Ele é, pois, o grande responsável por cuidar de todas as pessoas porque as amam. Depreende-se desse raciocínio que o cuidado decorre do amor desse deus que, não obstante ter criado tudo e todos, cuida, vigia e conduz a tudo e a todos. Para tanto, é dotado de onisciência (sabe tudo), de onipresença (está em todos os lugares), de onipotência (pode todas as coisas); agora, imaginemos, ainda, que na ordem do curso da vida existam catástrofes de grande impacto ou episódios nefastos e que as pessoas comumente atribuam à harmatiologia (ao pecado e à pecaminosidade tais situações), as consequências deletérias do problema do mal. Ora, nesse caso ou deus não resolveu o problema do pecado porque não pôde (então, sua onipotência é colocada em questão) ou não o resolveu porque não quis (e a sua amorosidade estaria em questão).

Por outro ângulo, decorrente dessa catástrofe hipotética, alguns crédulos oram assim: "deus, obrigado porque tu me livraste [...]" e outros lamentam: "ah, deus... por que tu não me livraste?". Tem-se, então, uma aporia (uma questão de difícil resolução na ordem e no estado de coisas de uma teologia incômoda), posto que se deus interfere na história (teoria da providência anterior ao século XVIII), se deus é bom e amoroso (representações do deus monoteísta ou não), e, ao mesmo tempo, não interferiu nas minhas questões vitais sabendo de todas elas - que mexem com destino de crianças, idosos, dependentes, entre outros, coloca-se em xeque ou é colocado em xeque por seus seguidores.
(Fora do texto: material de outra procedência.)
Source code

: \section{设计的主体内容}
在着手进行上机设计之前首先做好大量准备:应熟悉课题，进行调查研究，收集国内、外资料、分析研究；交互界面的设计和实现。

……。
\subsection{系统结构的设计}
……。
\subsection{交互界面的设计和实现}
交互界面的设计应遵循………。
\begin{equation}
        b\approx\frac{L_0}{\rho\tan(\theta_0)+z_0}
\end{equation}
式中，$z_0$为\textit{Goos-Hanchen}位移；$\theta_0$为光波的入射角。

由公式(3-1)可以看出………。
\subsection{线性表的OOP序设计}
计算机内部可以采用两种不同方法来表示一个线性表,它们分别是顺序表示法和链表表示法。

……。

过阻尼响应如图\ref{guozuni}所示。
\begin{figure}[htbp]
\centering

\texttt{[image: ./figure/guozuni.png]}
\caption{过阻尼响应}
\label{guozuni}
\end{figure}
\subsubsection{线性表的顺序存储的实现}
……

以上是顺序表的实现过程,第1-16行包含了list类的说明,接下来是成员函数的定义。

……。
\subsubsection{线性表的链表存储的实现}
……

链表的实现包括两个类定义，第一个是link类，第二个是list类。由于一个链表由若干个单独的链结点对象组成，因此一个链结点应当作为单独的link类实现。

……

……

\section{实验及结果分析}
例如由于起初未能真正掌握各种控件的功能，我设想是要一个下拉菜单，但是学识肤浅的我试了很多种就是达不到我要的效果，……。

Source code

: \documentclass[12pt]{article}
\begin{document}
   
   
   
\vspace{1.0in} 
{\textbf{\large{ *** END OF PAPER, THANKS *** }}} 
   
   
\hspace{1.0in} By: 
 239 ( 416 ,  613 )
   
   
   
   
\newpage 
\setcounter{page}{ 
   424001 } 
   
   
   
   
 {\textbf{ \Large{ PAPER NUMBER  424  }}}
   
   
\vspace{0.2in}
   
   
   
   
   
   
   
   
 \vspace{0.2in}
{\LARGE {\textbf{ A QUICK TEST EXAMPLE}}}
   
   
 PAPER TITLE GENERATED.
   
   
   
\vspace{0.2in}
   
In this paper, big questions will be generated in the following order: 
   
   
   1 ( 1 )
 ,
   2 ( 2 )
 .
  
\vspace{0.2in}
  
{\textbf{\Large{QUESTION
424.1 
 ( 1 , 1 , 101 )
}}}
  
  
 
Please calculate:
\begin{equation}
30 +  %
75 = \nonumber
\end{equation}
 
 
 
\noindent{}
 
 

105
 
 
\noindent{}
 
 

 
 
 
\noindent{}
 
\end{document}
Eis o grande dano da doutrina da "soberania de deus".

Do ponto de vista da teologia de Calvino, engendra-se um problema moral para deus (que deus não se atribui a si próprio): ele é soberano e governa a história - além de ser "predestinista" e escolhe pessoas para morar no que idealmente chama-se céu. Portanto está comprometido com os destinos e os cursos dos acontecimentos e, ao invés de julgar, é julgado por aqueles que sofrem o tempo: que emitem ações sobre suas ações ou omissões.


Não é possível, porém, acreditar em um deus assim - sensível na governabilidade e entronizado para desentronizar pessoas. Porque existe uma outra estética e certa autonomia de vida, o centro da história é o ser humano e é ele quem toma decisões segundo a imprevisibilidade de suas ações: se entra em um avião com problemas nas turbinas, as suas limitações e os seus desconhecimentos poderão matá-lo sem que se envolva um deus soberano sentado no trono que a tudo sabe. Deus não se interessaria por turbinas de aviões. 
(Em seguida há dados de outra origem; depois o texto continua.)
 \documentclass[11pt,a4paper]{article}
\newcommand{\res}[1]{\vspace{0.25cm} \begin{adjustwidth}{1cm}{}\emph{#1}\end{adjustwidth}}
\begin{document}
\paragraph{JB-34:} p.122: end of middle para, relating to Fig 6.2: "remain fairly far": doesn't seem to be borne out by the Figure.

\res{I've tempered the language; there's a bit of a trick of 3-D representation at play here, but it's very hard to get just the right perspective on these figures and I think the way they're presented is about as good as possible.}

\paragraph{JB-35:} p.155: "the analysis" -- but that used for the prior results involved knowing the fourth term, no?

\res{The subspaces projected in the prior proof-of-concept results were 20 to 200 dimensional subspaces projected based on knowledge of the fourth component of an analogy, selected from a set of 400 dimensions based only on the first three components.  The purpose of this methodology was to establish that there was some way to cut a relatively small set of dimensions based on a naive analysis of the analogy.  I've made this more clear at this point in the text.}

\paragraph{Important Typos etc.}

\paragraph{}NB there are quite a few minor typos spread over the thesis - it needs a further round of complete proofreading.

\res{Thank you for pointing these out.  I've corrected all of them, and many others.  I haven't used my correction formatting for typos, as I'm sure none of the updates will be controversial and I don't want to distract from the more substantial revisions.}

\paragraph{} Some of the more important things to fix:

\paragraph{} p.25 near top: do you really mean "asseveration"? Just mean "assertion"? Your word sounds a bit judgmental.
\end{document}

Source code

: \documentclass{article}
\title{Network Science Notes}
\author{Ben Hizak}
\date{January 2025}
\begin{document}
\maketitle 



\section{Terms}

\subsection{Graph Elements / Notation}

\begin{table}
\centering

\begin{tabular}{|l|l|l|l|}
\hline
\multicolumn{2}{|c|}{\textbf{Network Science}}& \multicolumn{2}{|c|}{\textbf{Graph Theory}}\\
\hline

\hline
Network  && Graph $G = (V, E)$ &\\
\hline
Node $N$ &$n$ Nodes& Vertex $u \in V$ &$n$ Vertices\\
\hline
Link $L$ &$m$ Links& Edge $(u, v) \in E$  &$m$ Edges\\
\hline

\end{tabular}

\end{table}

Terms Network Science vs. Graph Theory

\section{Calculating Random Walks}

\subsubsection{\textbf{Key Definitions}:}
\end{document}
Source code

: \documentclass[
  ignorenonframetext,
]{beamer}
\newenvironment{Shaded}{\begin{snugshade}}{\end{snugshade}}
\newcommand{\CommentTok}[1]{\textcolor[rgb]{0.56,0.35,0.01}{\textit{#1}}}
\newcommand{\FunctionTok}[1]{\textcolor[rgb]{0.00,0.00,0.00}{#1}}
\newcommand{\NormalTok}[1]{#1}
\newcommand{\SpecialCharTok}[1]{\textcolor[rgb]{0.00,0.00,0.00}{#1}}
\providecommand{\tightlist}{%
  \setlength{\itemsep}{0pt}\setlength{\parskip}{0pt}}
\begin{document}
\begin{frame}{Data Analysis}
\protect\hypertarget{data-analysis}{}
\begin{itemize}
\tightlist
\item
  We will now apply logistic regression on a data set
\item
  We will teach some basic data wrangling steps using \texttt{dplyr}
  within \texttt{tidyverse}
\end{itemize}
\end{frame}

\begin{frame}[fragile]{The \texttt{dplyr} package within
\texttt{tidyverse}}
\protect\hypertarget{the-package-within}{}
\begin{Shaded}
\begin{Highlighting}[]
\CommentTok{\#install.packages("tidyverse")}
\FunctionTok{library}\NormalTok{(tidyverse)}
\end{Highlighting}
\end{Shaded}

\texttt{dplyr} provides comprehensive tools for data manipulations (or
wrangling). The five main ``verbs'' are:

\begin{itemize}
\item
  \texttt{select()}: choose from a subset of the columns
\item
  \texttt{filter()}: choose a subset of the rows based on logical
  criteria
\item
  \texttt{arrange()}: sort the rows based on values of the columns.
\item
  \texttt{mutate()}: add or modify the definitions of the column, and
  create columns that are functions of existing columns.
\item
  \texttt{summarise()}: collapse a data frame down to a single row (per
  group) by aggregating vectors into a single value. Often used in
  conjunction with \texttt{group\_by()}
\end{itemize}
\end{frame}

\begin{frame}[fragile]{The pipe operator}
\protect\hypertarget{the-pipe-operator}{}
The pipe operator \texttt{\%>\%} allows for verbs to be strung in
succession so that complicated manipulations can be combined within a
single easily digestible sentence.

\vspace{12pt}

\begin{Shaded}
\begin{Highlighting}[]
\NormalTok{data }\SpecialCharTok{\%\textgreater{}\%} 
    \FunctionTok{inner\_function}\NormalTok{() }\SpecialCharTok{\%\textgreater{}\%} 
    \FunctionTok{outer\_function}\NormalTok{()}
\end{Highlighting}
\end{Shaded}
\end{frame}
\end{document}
Se deus é a "projeção das angústias humanas", ele não existe de outra forma: está existencialmente relacionado ao sistema de angústias de seres humanos indecisos, inquietos, mortais, finitos. Quem faz a história, conduz a história e comanda a história são os seres humanos tais que - regidos por relações de poder - se apresentam a ela segundo o curso da ordem, dos acontecimentos, das ocorrências. 
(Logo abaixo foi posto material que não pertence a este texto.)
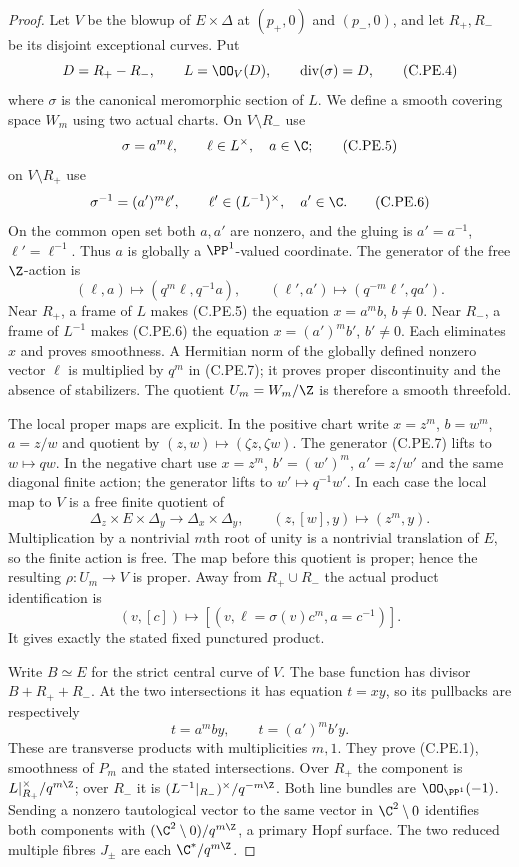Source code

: \begin{proof}
Let $V$ be the blowup of $E\times\Delta$ at
$(p_+,0)$ and $(p_-,0)$, and let $R_+,R_-$ be its
disjoint exceptional curves. Put
\[
 D=R_+-R_-,\qquad L=\OO_V(D),\qquad
 \operatorname{div}(\sigma)=D,                         \tag{C.PE.4}
\]
where $\sigma$ is the canonical meromorphic section of
$L$. We define a smooth covering space $W_m$ using two
actual charts. On $V\setminus R_-$ use
\[
 \sigma=a^m\ell,\qquad \ell\in L^\times,\quad a\in\C;
                                                               \tag{C.PE.5}
\]
on $V\setminus R_+$ use
\[
 \sigma^{-1}=(a')^m\ell',\qquad
 \ell'\in(L^{-1})^\times,\quad a'\in\C.                 \tag{C.PE.6}
\]
On the common open set both $a,a'$ are nonzero, and the
gluing is $a'=a^{-1}$, $\ell'=\ell^{-1}$. Thus $a$
is globally a $\PP^1$-valued coordinate. The generator
of the free $\Z$-action is
\[
 (\ell,a)\longmapsto(q^m\ell,q^{-1}a),\qquad
 (\ell',a')\longmapsto(q^{-m}\ell',qa').                 \tag{C.PE.7}
\]
Near $R_+$, a frame of $L$ makes (C.PE.5) the equation
$x=a^m b$, $b\ne0$. Near $R_-$, a frame of $L^{-1}$
makes (C.PE.6) the equation $x=(a')^m b'$, $b'\ne0$.
Each eliminates $x$ and proves smoothness. A Hermitian
norm of the globally defined nonzero vector $\ell$ is
multiplied by $q^m$ in (C.PE.7); it proves proper
discontinuity and the absence of stabilizers. The
quotient $U_m=W_m/\Z$ is therefore a smooth threefold.

The local proper maps are explicit. In the positive
chart write $x=z^m$, $b=w^m$, $a=z/w$ and quotient
by $(z,w)\mapsto(\zeta z,\zeta w)$. The generator
(C.PE.7) lifts to $w\mapsto qw$. In the negative
chart use $x=z^m$, $b'=(w')^m$, $a'=z/w'$ and the
same diagonal finite action; the generator lifts to
$w'\mapsto q^{-1}w'$. In each case the local map to
$V$ is a free finite quotient of
\[
 \Delta_z\times E\times\Delta_y
   \longrightarrow\Delta_x\times\Delta_y,\qquad
 (z,[w],y)\longmapsto(z^m,y).                           \tag{C.PE.8}
\]
Multiplication by a nontrivial $m$th root of unity is a
nontrivial translation of $E$, so the finite action is
free. The map before this quotient is proper; hence
the resulting $\rho:U_m\to V$ is proper. Away from
$R_+\cup R_-$ the actual product identification is
\[
 (v,[c])\longmapsto[(v,\ell=\sigma(v)c^m,a=c^{-1})].     \tag{C.PE.9}
\]
It gives exactly the stated fixed punctured product.

Write $B\simeq E$ for the strict central curve of $V$.
The base function has divisor $B+R_++R_-$. At the two
intersections it has equation $t=xy$, so its pullbacks
are respectively
\[
                   t=a^mby,\qquad t=(a')^m b'y.         \tag{C.PE.10}
\]
These are transverse products with multiplicities
$m,1$. They prove (C.PE.1), smoothness of $P_m$ and
the stated intersections. Over $R_+$ the component is
$L|_{R_+}^{\times}/q^{m\Z}$; over $R_-$ it is
$(L^{-1}|_{R_-})^{\times}/q^{-m\Z}$. Both line bundles
are $\OO_{\PP^1}(-1)$. Sending a nonzero tautological
vector to the same vector in $\C^2\setminus0$ identifies
both components with
$(\C^2\setminus0)/q^{m\Z}$, a primary Hopf surface.
The two reduced multiple fibres $J_\pm$ are each
$\C^*/q^{m\Z}$.


\end{proof}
Nesse sentido, orar, rezar e espiritualizar são artefatos ou urdiduras oralizadas ou não que mexem, que abalam, que moldam, que perfazem os caminhos da subjetividade do próprio crédulo. Só.

Mas, isso resulta em uma dimensão ético-afetiva dos caminhos de deus e do comportamento do ser humano diante da Estética que ilumina a vida. Eis o porquê do sentimento religioso e de sua historicidade.